Data for analysis>

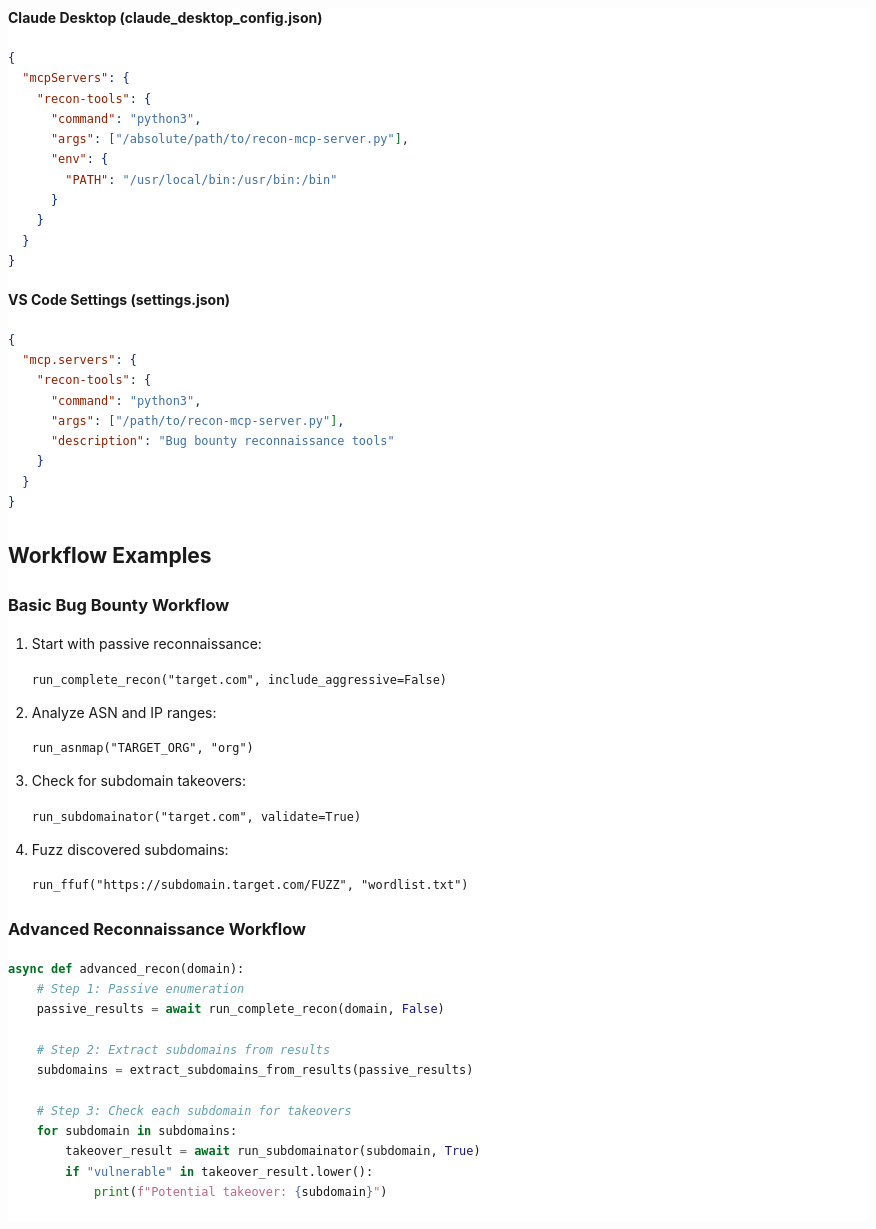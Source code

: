 #### Claude Desktop (claude_desktop_config.json)
```json
{
  "mcpServers": {
    "recon-tools": {
      "command": "python3",
      "args": ["/absolute/path/to/recon-mcp-server.py"],
      "env": {
        "PATH": "/usr/local/bin:/usr/bin:/bin"
      }
    }
  }
}
```

#### VS Code Settings (settings.json)
```json
{
  "mcp.servers": {
    "recon-tools": {
      "command": "python3",
      "args": ["/path/to/recon-mcp-server.py"],
      "description": "Bug bounty reconnaissance tools"
    }
  }
}
```

## Workflow Examples

### Basic Bug Bounty Workflow
1. Start with passive reconnaissance:
   ```
   run_complete_recon("target.com", include_aggressive=False)
   ```

2. Analyze ASN and IP ranges:
   ```
   run_asnmap("TARGET_ORG", "org")
   ```

3. Check for subdomain takeovers:
   ```
   run_subdomainator("target.com", validate=True)
   ```

4. Fuzz discovered subdomains:
   ```
   run_ffuf("https://subdomain.target.com/FUZZ", "wordlist.txt")
   ```

### Advanced Reconnaissance Workflow
```python
async def advanced_recon(domain):
    # Step 1: Passive enumeration
    passive_results = await run_complete_recon(domain, False)
    
    # Step 2: Extract subdomains from results
    subdomains = extract_subdomains_from_results(passive_results)
    
    # Step 3: Check each subdomain for takeovers
    for subdomain in subdomains:
        takeover_result = await run_subdomainator(subdomain, True)
        if "vulnerable" in takeover_result.lower():
            print(f"Potential takeover: {subdomain}")
    
```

Task prompt>
Some lines of the data above may hold the word "Check"; state how many do, and give only that number.

Answer to the problem>
2